Il est tellement agité et occupé à rire avec ses amis qu'il ne remarque même pas les regards d'Anne-Sophie dans sa direction. J'ai compté, et ses yeux se sont posés sur lui soixante-dix-neuf fois depuis que nous sommes arrivés.
Les deux heures du matin sont passées, mais les gens restent toujours aussi éveillés. Le volume du brouhaha ambiant et de la musique ont augmenté, et seuls les moins endurants sont rentrés chez eux.
Alors que je détaille l'étiquette de ma bière à peine entamée, Charlie glisse un bras autour de mes épaules et m'attire à lui. Sa bouche s'approche de mon oreille où il baragouine un truc que je ne comprends pas, puis il s'affaisse dans mon cou, ivre. Ça n'a rien de romantique, mais de l'extérieur on pourrait presque croire qu'il m'enlace.
C'est bien pour ça que sentir le regard d'Anne-Sophie sur nous satisfait grandement mon orgueil - même si m'afficher en public fait partie des choses que j'aime éviter.
Mais si je pouvais, je me ferais un plaisir d'aller la narguer en lui hurlant que c'est moi que Charlie préfère, que c'est mon copain à moi et que c'est lui le plus beau.
Au lieu de ça, je m'interdis de bouger, de crainte de réveiller l'épave qui s'est assoupie contre moi. Heureusement, il finit par émerger au bout d'une demi-heure.
— Je pense pas que mon pote rentrera ce soir, en ville, murmure-t-il d'une voix enrouée. Du coup, on va sans doute pioncer ici.
— Mais j'ai pas d'affaires de rechange.
— C'est pas bien grave. Tu peux survivre une nuit sans ton petit confort, non ?
De toute façon, je n'ai pas vraiment le choix, même si dormir en jean ne m'enchante pas.

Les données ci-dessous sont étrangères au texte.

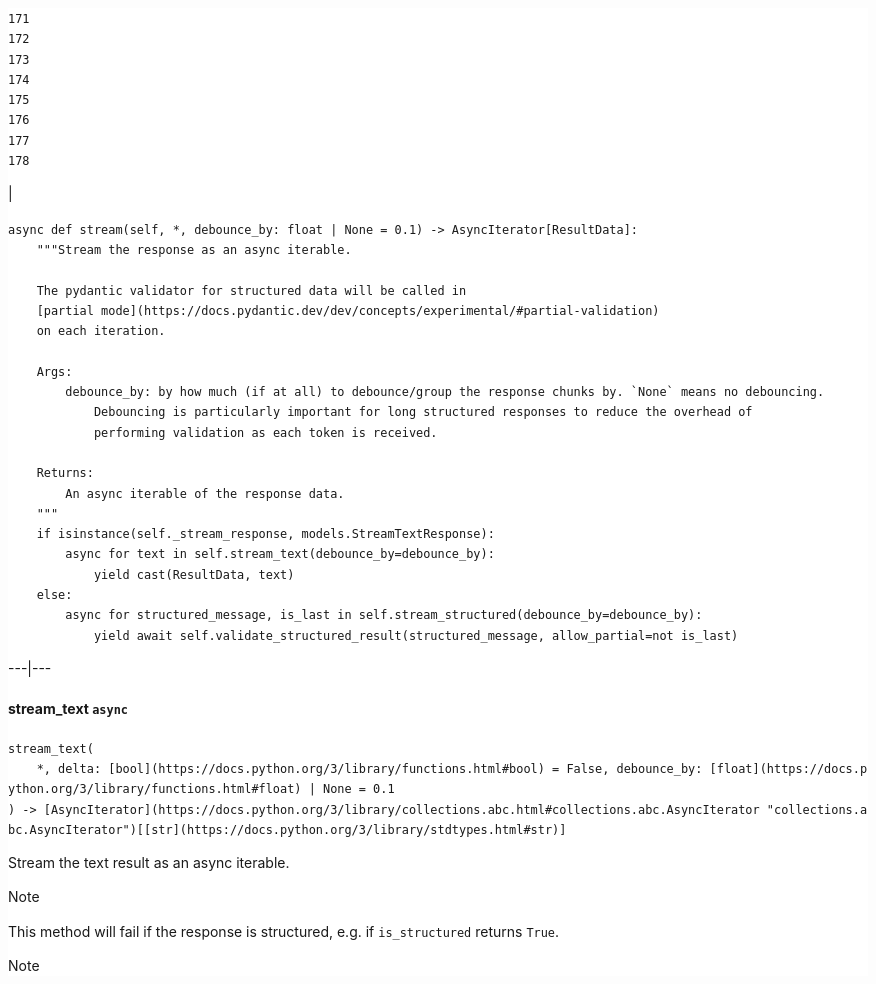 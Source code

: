     171
    172
    173
    174
    175
    176
    177
    178

|

    
    
    async def stream(self, *, debounce_by: float | None = 0.1) -> AsyncIterator[ResultData]:
        """Stream the response as an async iterable.
    
        The pydantic validator for structured data will be called in
        [partial mode](https://docs.pydantic.dev/dev/concepts/experimental/#partial-validation)
        on each iteration.
    
        Args:
            debounce_by: by how much (if at all) to debounce/group the response chunks by. `None` means no debouncing.
                Debouncing is particularly important for long structured responses to reduce the overhead of
                performing validation as each token is received.
    
        Returns:
            An async iterable of the response data.
        """
        if isinstance(self._stream_response, models.StreamTextResponse):
            async for text in self.stream_text(debounce_by=debounce_by):
                yield cast(ResultData, text)
        else:
            async for structured_message, is_last in self.stream_structured(debounce_by=debounce_by):
                yield await self.validate_structured_result(structured_message, allow_partial=not is_last)
      
  
---|---  
  
####  stream_text `async`

    
    
    stream_text(
        *, delta: [bool](https://docs.python.org/3/library/functions.html#bool) = False, debounce_by: [float](https://docs.python.org/3/library/functions.html#float) | None = 0.1
    ) -> [AsyncIterator](https://docs.python.org/3/library/collections.abc.html#collections.abc.AsyncIterator "collections.abc.AsyncIterator")[[str](https://docs.python.org/3/library/stdtypes.html#str)]
    

Stream the text result as an async iterable.

Note

This method will fail if the response is structured, e.g. if `is_structured`
returns `True`.

Note
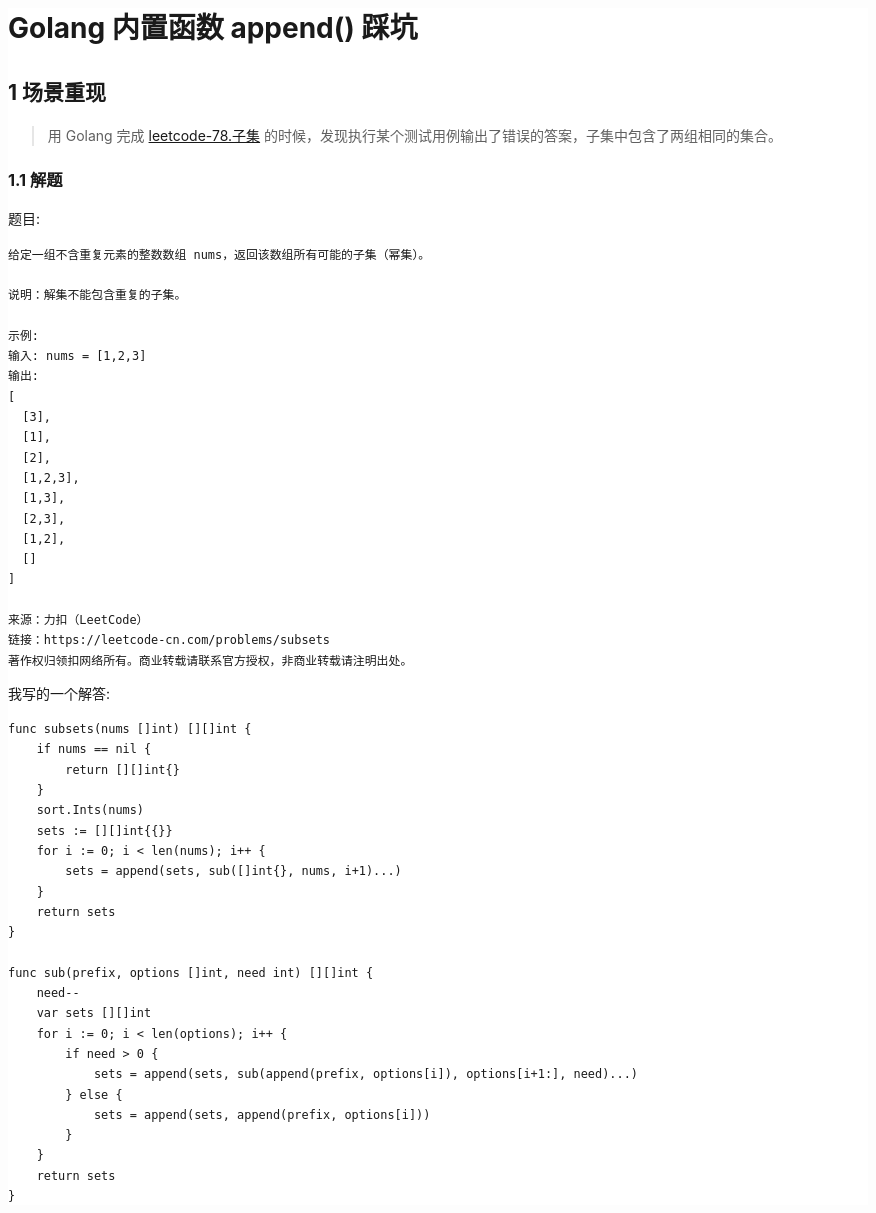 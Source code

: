 

# Golang 内置函数 append() 踩坑

## 1 场景重现

> 用 Golang 完成 [leetcode-78.子集](https://leetcode-cn.com/problems/subsets/) 的时候，发现执行某个测试用例输出了错误的答案，子集中包含了两组相同的集合。

### 1.1 解题

题目:
```
给定一组不含重复元素的整数数组 nums，返回该数组所有可能的子集（幂集）。

说明：解集不能包含重复的子集。

示例:
输入: nums = [1,2,3]
输出:
[
  [3],
  [1],
  [2],
  [1,2,3],
  [1,3],
  [2,3],
  [1,2],
  []
]

来源：力扣（LeetCode）  
链接：https://leetcode-cn.com/problems/subsets  
著作权归领扣网络所有。商业转载请联系官方授权，非商业转载请注明出处。  
```

我写的一个解答:
```golang
func subsets(nums []int) [][]int {
	if nums == nil {
		return [][]int{}
	}
	sort.Ints(nums)
	sets := [][]int{{}}
	for i := 0; i < len(nums); i++ {
		sets = append(sets, sub([]int{}, nums, i+1)...)
	}
	return sets
}

func sub(prefix, options []int, need int) [][]int {
	need--
	var sets [][]int
	for i := 0; i < len(options); i++ {
		if need > 0 {
			sets = append(sets, sub(append(prefix, options[i]), options[i+1:], need)...)
		} else {
			sets = append(sets, append(prefix, options[i]))
		}
	}
	return sets
}
```
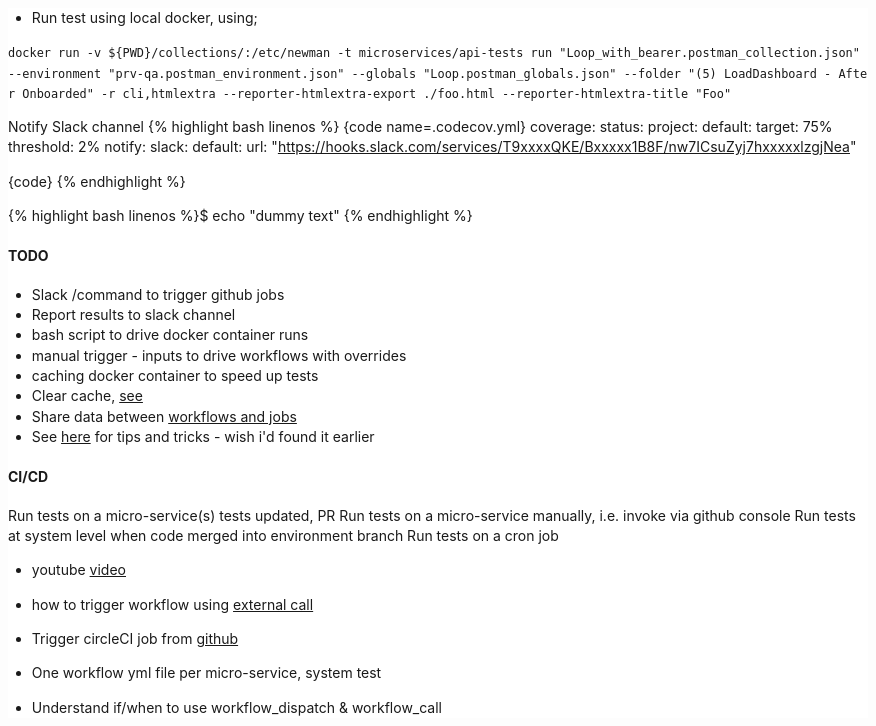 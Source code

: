 * Run test using local docker, using;
```
docker run -v ${PWD}/collections/:/etc/newman -t microservices/api-tests run "Loop_with_bearer.postman_collection.json" --environment "prv-qa.postman_environment.json" --globals "Loop.postman_globals.json" --folder "(5) LoadDashboard - After Onboarded" -r cli,htmlextra --reporter-htmlextra-export ./foo.html --reporter-htmlextra-title "Foo"
```	

Notify Slack channel
{% highlight bash linenos %}
{code name=.codecov.yml}
coverage:
  status:
    project:
      default:
        target: 75%
        threshold: 2%
  notify:
    slack:
      default:
        url: "https://hooks.slack.com/services/T9xxxxQKE/Bxxxxx1B8F/nw7ICsuZyj7hxxxxxlzgjNea"

{code}
{% endhighlight %}

{% highlight bash linenos %}$ echo "dummy text" {% endhighlight %}

#### TODO
* Slack /command to trigger github jobs
* Report results to slack channel
* bash script to drive docker container runs
* manual trigger - inputs to drive workflows with overrides
* caching docker container to speed up tests
* Clear cache, [see](https://stackoverflow.com/questions/63521430/clear-cache-in-github-actions)
* Share data between [workflows and jobs](https://servreality.com/news/how-to-share-data-between-tasks-in-github-actions-examples/)
* See [here](https://blog.postman.com/automation-tricks-for-newman/) for tips and tricks - wish i'd found it earlier


#### CI/CD

Run tests on a micro-service(s) tests updated, PR
Run tests on a micro-service manually, i.e. invoke via github console
Run tests at system level when code merged into environment branch
Run tests on a cron job

* youtube [video](https://www.youtube.com/watch?v=OPwU3UWCxhw)
* how to trigger workflow using [external call](https://www.youtube.com/watch?v=84kUf9ycr9A&t=616s)
* Trigger circleCI job from [github](https://circleci.com/blog/trigger-circleci-pipeline-github-action/)
* One workflow yml file per micro-service, system test

* Understand if/when to use workflow_dispatch & workflow_call
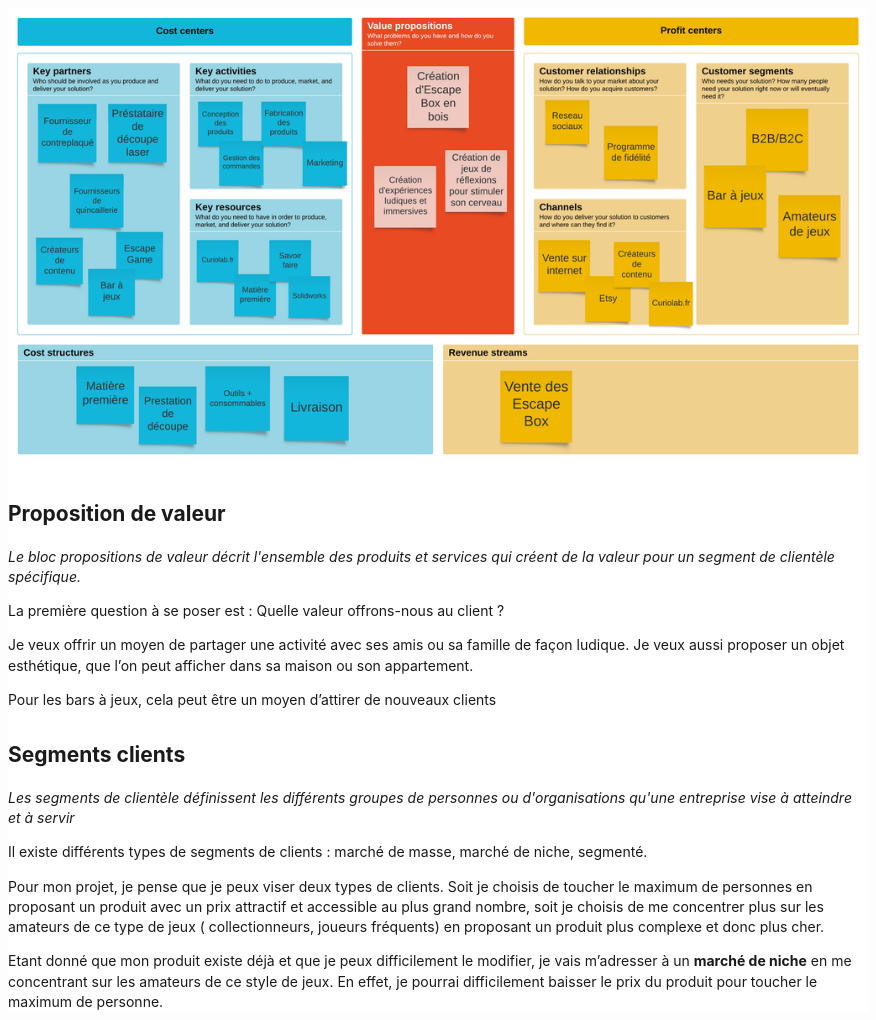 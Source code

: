 ![Business model canvas.png](https://raw.githubusercontent.com/do-it-ecm/promo-2023-2024/main/Rioual-Lucas/mon/temps-2.2/BMC.png)

## Proposition de valeur

*Le bloc propositions de valeur décrit l'ensemble des produits et services qui créent de la valeur pour un segment de clientèle spécifique.*

La première question à se poser est : Quelle valeur offrons-nous au client ?

Je veux offrir un moyen de partager une activité avec ses amis ou sa famille de façon ludique. Je veux aussi proposer un objet esthétique, que l’on peut afficher dans sa maison ou son appartement.

Pour les bars à jeux, cela peut être un moyen d’attirer de nouveaux clients

## Segments clients

*Les segments de clientèle définissent les différents groupes de personnes ou d'organisations qu'une entreprise vise à atteindre et à servir*

Il existe différents types de segments de clients : marché de masse, marché de niche, segmenté.

Pour mon projet, je pense que je peux viser deux types de clients. Soit je choisis de toucher le maximum de personnes en proposant un produit avec un prix attractif et accessible au plus grand nombre, soit je choisis de me concentrer plus sur les amateurs de ce type de jeux ( collectionneurs, joueurs fréquents) en proposant un produit plus complexe et donc plus cher.

Etant donné que mon produit existe déjà et que je peux difficilement le modifier, je vais m’adresser à un **marché de niche** en me concentrant sur les amateurs de ce style de jeux. En effet, je pourrai difficilement baisser le prix du produit pour toucher le maximum de personne.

Après avoir rassemblé son courage et ses forces, Charlie se lève et m'entraine à l'étage par la main. Les deux premières chambres que nous visitons sont déjà réquisitionnées et nous ne trouvons qu'une pièce ressemblant à un débarras équipé d'un clic-clac.
En attendant que Charlie s'occupe de récupérer des draps, je retire mon pull pour me mettre en t-shirt puis baisse le store.
Le lit prêt, j'ai à peine le temps de m'y allonger que Charlie me grimpe dessus.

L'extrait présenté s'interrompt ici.